After quitting his job two years ago, Ayush has replaced his salary by freelancing, building 25 products in 25 weeks and advising then joining an AI startup.
I chatted with Ayush to understand how he got there. 👇
Key quotes from the interview:
Passive income is thrown around a lot. I prefer leveraged income.
If you don’t sell physical products, you can sell only two things: code or content. The entire plumbing of the internet is code, and the water flowing through it is content.
If you need cash flow, you offer services. If you need leverage, you build products.
An ebook or a course will give you a one-time spike, and it’ll die down. But software is the other way. It takes a while to get to product market fit. But once it gets there, you can experience a hockey stick growth.
Bored of the corporate treadmill
Kenny: You saw yourself as an employee, and you thought you were going to retire as an employee. How did you arrive at the idea of quitting your job?
Ayush: There are a couple of realizations that brought me there:
The first, after 7-8 years of my job, I started to get a feeling of climbing a ladder without an end. I was promoted and doing well. But I asked myself, “Is this all life has to offer?” By that time, I started to hate the politics, trying to outcompete people, and impress others. The classic corporate game. It felt fake to go after those external metrics just to play the game. I thought, “There must be a better game to play in life.” I realized that even if I win this corporate game, I’ll call myself a loser because it’s not the game I want to play.
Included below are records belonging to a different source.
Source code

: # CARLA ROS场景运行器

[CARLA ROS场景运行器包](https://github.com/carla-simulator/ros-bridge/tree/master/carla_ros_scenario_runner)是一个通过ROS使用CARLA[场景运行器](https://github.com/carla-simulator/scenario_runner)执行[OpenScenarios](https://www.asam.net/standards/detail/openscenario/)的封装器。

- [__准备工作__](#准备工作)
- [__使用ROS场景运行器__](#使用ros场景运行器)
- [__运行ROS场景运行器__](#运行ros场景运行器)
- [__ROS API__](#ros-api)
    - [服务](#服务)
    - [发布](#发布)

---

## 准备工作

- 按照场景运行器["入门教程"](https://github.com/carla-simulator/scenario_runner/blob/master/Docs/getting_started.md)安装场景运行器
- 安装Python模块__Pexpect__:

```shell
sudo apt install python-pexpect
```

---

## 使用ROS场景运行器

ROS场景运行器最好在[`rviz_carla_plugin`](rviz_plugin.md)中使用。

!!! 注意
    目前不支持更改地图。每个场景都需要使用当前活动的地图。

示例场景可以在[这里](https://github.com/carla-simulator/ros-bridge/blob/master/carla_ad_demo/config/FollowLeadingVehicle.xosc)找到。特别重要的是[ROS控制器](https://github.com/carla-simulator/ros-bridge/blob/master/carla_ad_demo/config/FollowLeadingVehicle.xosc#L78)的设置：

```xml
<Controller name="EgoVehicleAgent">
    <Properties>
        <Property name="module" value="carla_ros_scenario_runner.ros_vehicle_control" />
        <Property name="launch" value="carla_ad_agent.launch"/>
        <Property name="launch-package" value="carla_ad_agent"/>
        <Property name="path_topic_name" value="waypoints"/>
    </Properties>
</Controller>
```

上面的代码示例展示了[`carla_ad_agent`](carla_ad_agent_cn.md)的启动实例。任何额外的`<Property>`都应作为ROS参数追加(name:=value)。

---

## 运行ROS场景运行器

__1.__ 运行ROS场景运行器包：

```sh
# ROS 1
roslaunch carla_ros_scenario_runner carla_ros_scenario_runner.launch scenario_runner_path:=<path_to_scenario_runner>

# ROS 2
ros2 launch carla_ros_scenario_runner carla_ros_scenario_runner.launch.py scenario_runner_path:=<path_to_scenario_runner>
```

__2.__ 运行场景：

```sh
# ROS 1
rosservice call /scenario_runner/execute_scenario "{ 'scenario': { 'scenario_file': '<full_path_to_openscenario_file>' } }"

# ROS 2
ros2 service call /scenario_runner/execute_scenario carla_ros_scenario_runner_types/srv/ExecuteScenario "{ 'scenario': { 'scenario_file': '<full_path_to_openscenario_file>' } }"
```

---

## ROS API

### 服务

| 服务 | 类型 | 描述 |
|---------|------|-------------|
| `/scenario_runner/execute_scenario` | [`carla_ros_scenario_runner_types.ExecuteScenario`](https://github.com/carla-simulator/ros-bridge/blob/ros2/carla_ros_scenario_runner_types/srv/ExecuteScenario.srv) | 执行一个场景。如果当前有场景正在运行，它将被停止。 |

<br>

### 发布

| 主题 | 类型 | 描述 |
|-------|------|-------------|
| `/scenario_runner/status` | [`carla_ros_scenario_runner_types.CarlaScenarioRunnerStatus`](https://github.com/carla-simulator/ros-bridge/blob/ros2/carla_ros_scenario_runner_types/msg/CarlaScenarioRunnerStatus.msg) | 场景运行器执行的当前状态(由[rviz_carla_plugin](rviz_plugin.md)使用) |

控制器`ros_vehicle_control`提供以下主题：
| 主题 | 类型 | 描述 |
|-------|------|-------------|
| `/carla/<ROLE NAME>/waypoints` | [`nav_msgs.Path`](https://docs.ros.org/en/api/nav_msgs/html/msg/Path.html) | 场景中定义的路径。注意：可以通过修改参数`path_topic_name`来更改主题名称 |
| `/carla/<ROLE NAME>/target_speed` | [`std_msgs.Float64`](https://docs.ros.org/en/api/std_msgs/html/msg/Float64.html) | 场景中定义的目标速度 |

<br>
The second thing I realized is even though I don’t mind working on someone else’s thing, I have no leverage here. If I stop working, I stop making money. Passive income is thrown around a lot. I prefer leveraged income. We should all be building assets and acquiring assets that work for us when we are sleeping for the sake of it. I realized that I was not doing any of that. I didn’t own any piece of business. I had some stocks and mutual funds, but that didn’t have that much of an impact.
With these two things combined and on top of being a frugal person, I didn’t need this much money from my salary. If you give me 20 hours of work and half the salary, I’ll very happily do it. Although, I want the other 20 hours to do my own shit and invest in my hobby, spend time with my family, and build a small business that could give me leverage and equity. Obviously, no employer wants that. So it became a very obvious decision to quit corporate and do my own thing.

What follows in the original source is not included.